One experimental animal was found dead on day 8. Macroscopic post-mortem examination of the animal showed dark red discolouration of the lungs and haemorrhages in the lungs and a reduction in size of the thymus. It was considered that the death of this animal was incidental and that the study outcome, based on healthy surviving animals, was not adversely affected.


No further mortality occurred and no further symptoms of systemic toxicity were observed in any of the animals of the main study.


Taking into account the occurrence and intensity of the responses and comparing these with the skin reactions seen in the control animals, it was considered that hypersensitivity to tert-butyl peroxypivalate had been induced in eight (of nine) experimental animals. The response seen in the control animal was considered to be a non specific skin reaction. These results indicate a sensitisation rate of 89 %. Thus, the test item TBPPI is considered to be skin sensitising.

Endpoint conclusion
Endpoint conclusion:
adverse effect observed (sensitising)
Additional information:

Tert-butyl peroxypivalate was tested in a Maximisation Test in albino guinea pig according to EU method B.6 and OECD guideline no. 406.

The test item concentrations selected for the main study were based on the results of a preliminary study. In the main study, experimental animals were intradermally injected with a 10 % concentration (1. induction). The test animals were epidermally exposed to the undiluted test substance seven days after the first induction. Control animals were similarly treated, but with the vehicle (Corn oil) only. Two weeks after the epidermal application all animals were challenged with a 20 % test item concentration and the vehicle. Skin reactions varying between grades 1 and 2 were observed in eight experimental animals in response to the 20 % test item concentration, 24 and/or 48 hours after exposure. A skin reaction of grade 1 was observed in one control animal in response to the 20 % test item, 48 hours after exposure. One experimental animal was found dead on day 8. Macroscopic post-mortem examination of the animal showed dark red discolouration of the lungs and haemorrhages in the lungs and a reduction in size of the thymus. It was considered that the death of this animal was incidental and that the study outcome, based on healthy surviving animals, was not adversely affected. No further mortality occurred and no further symptoms of systemic toxicity were observed in any of the animals of the main study.

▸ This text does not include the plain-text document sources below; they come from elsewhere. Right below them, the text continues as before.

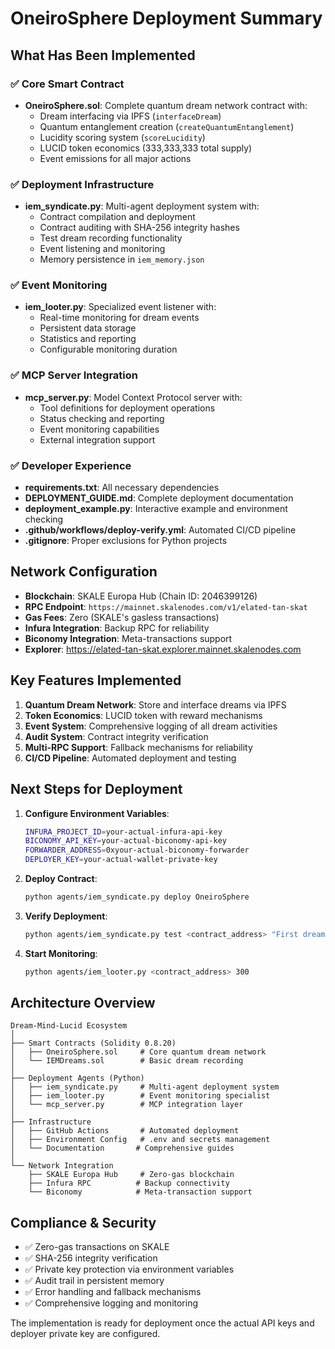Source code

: # OneiroSphere Deployment Summary

## What Has Been Implemented

### ✅ Core Smart Contract
- **OneiroSphere.sol**: Complete quantum dream network contract with:
  - Dream interfacing via IPFS (`interfaceDream`)
  - Quantum entanglement creation (`createQuantumEntanglement`) 
  - Lucidity scoring system (`scoreLucidity`)
  - LUCID token economics (333,333,333 total supply)
  - Event emissions for all major actions

### ✅ Deployment Infrastructure
- **iem_syndicate.py**: Multi-agent deployment system with:
  - Contract compilation and deployment
  - Contract auditing with SHA-256 integrity hashes
  - Test dream recording functionality
  - Event listening and monitoring
  - Memory persistence in `iem_memory.json`

### ✅ Event Monitoring
- **iem_looter.py**: Specialized event listener with:
  - Real-time monitoring for dream events
  - Persistent data storage
  - Statistics and reporting
  - Configurable monitoring duration

### ✅ MCP Server Integration
- **mcp_server.py**: Model Context Protocol server with:
  - Tool definitions for deployment operations
  - Status checking and reporting
  - Event monitoring capabilities
  - External integration support

### ✅ Developer Experience
- **requirements.txt**: All necessary dependencies
- **DEPLOYMENT_GUIDE.md**: Complete deployment documentation
- **deployment_example.py**: Interactive example and environment checking
- **.github/workflows/deploy-verify.yml**: Automated CI/CD pipeline
- **.gitignore**: Proper exclusions for Python projects

## Network Configuration

- **Blockchain**: SKALE Europa Hub (Chain ID: 2046399126)
- **RPC Endpoint**: `https://mainnet.skalenodes.com/v1/elated-tan-skat`
- **Gas Fees**: Zero (SKALE's gasless transactions)
- **Infura Integration**: Backup RPC for reliability
- **Biconomy Integration**: Meta-transactions support
- **Explorer**: https://elated-tan-skat.explorer.mainnet.skalenodes.com

## Key Features Implemented

1. **Quantum Dream Network**: Store and interface dreams via IPFS
2. **Token Economics**: LUCID token with reward mechanisms
3. **Event System**: Comprehensive logging of all dream activities
4. **Audit System**: Contract integrity verification
5. **Multi-RPC Support**: Fallback mechanisms for reliability
6. **CI/CD Pipeline**: Automated deployment and testing

## Next Steps for Deployment

1. **Configure Environment Variables**:
   ```bash
   INFURA_PROJECT_ID=your-actual-infura-api-key
   BICONOMY_API_KEY=your-actual-biconomy-api-key  
   FORWARDER_ADDRESS=0xyour-actual-biconomy-forwarder
   DEPLOYER_KEY=your-actual-wallet-private-key
   ```

2. **Deploy Contract**:
   ```bash
   python agents/iem_syndicate.py deploy OneiroSphere
   ```

3. **Verify Deployment**:
   ```bash
   python agents/iem_syndicate.py test <contract_address> "First dream"
   ```

4. **Start Monitoring**:
   ```bash
   python agents/iem_looter.py <contract_address> 300
   ```

## Architecture Overview

```
Dream-Mind-Lucid Ecosystem
│
├── Smart Contracts (Solidity 0.8.20)
│   ├── OneiroSphere.sol     # Core quantum dream network
│   └── IEMDreams.sol        # Basic dream recording
│
├── Deployment Agents (Python)
│   ├── iem_syndicate.py     # Multi-agent deployment system
│   ├── iem_looter.py        # Event monitoring specialist
│   └── mcp_server.py        # MCP integration layer
│
├── Infrastructure
│   ├── GitHub Actions       # Automated deployment
│   ├── Environment Config   # .env and secrets management
│   └── Documentation       # Comprehensive guides
│
└── Network Integration
    ├── SKALE Europa Hub     # Zero-gas blockchain
    ├── Infura RPC          # Backup connectivity
    └── Biconomy            # Meta-transaction support
```

## Compliance & Security

- ✅ Zero-gas transactions on SKALE
- ✅ SHA-256 integrity verification  
- ✅ Private key protection via environment variables
- ✅ Audit trail in persistent memory
- ✅ Error handling and fallback mechanisms
- ✅ Comprehensive logging and monitoring

The implementation is ready for deployment once the actual API keys and deployer private key are configured.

Taking into account the occurrence and intensity of the responses and comparing these with the skin reactions seen in the control animals, it was considered that hypersensitivity to tert-butyl peroxypivalate had been induced in eight (of nine) experimental animals. The response seen in the control animal was considered to be a non specific skin reaction. These results indicate a sensitisation rate of 89 per cent. Thus, the test item TBPPI is considered to be skin sensitising.

Respiratory sensitisation

Endpoint conclusion
Endpoint conclusion:
no study available

Justification for classification or non-classification

Classification, Labelling, and Packaging Regulation (EC) No 1272/2008
The available experimental test data are reliable and suitable for classification purposes under Regulation (EC) No 1272/2008. Based on available data the test item is classified and labelled as skin sensitiser cat 1 (H317 "may cause an allergic skin reaction") according to Regulation (EC) No 1272/2008 (CLP), as amended for the eighteenth time in Regulation (EU) 2022/692.